Novo Gains After Doctors Find Heart Risk Drops on Wegovy

Patients who took the diet drug Wegovy for a year had a reduced risk of heart disease, a promising finding that sent Novo Nordisk A/S shares to a record.

(Bloomberg) — Patients who took the diet drug Wegovy for a year had a reduced risk of heart disease, a promising finding that sent Novo Nordisk A/S shares to a record. 

The stock rose as much as 3.1% in Copenhagen in response to study results presented over the weekend. Wegovy’s prodigious success has turned Novo into Europe’s second-most valuable firm behind the luxury group LVMH.

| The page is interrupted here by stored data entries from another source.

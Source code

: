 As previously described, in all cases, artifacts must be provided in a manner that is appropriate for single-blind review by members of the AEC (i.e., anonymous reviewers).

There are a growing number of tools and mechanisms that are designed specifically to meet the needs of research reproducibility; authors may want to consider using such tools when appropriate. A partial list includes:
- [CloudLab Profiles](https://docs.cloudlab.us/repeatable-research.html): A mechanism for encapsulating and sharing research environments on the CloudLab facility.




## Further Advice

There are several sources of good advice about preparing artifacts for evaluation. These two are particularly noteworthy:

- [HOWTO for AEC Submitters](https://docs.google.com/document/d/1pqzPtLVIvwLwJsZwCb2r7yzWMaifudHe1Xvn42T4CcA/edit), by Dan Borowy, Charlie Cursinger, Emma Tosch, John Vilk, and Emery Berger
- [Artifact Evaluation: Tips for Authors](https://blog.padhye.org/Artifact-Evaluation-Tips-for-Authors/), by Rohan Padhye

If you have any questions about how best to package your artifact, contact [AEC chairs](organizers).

People followed in the Wegovy trial presented at the European Congress on Obesity saw their 10-year risk of cardiovascular disease decline by 18%, said Andres Acosta, an associate professor of medicine at the Mayo Clinic. Researchers used a standardized survey of heart risk to assess about 100 people, mostly White women, who took Wegovy over the course of a year at clinic sites around the US. 

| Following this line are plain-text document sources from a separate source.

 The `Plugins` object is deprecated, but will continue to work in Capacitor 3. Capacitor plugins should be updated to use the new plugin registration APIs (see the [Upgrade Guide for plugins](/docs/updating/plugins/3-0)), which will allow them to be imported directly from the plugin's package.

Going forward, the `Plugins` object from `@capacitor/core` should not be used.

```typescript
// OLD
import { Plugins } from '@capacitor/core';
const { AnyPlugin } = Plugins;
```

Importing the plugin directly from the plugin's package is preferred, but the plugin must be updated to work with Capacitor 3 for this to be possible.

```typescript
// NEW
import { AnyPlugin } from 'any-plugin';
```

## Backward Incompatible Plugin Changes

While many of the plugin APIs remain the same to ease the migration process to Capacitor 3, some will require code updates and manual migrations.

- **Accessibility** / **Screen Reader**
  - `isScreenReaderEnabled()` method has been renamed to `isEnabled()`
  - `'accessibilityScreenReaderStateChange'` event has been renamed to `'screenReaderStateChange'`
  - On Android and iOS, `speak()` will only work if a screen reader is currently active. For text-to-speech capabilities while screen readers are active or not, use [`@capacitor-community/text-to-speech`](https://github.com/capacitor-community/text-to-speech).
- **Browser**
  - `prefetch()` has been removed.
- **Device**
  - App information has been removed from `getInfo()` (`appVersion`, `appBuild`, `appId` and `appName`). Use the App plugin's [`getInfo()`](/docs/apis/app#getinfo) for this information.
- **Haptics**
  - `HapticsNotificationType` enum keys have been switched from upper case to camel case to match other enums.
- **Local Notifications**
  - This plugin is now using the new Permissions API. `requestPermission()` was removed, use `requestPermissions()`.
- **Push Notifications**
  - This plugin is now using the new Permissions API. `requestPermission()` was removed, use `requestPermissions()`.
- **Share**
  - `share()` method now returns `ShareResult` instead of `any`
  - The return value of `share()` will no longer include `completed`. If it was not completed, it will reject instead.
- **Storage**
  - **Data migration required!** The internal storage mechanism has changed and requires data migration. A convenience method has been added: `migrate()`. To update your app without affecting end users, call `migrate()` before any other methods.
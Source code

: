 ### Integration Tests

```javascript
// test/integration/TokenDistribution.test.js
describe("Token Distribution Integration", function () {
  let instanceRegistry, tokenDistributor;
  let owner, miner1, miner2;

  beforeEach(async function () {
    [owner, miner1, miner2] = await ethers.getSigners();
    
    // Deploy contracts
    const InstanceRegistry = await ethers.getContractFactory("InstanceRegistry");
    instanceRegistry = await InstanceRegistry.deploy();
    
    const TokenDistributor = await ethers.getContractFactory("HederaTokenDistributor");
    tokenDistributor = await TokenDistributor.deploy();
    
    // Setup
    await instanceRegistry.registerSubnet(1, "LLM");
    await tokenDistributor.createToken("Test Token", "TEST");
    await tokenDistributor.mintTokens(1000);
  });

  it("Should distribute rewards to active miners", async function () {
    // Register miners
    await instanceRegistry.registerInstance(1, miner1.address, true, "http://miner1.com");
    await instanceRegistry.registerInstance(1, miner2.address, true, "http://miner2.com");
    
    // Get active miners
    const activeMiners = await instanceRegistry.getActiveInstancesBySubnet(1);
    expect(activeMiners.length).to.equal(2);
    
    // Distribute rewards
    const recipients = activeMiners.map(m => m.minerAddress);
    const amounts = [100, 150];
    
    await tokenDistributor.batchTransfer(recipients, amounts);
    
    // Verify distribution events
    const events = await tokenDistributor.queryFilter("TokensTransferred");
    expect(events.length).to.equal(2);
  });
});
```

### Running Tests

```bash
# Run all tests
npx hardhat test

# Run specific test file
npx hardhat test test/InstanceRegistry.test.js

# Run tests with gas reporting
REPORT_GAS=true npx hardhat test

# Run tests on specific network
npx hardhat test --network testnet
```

The study took place in the real world rather than a clinical trial, meaning there was no control group, so researchers couldn’t say for sure whether the improvement was due to Wegovy, known generically as semaglutide, or whether other factors could have been at play. But the outcome is a positive sign as doctors await results from a larger, more rigorous trial being run by Novo, Acosta said in an interview. 

The results are “a great sign that the Select trials that are ongoing for cardiovascular overall mortality hopefully will be successful,” Acosta said in an interview, using the name assigned to Novo’s study. “But we need to wait for those studies.”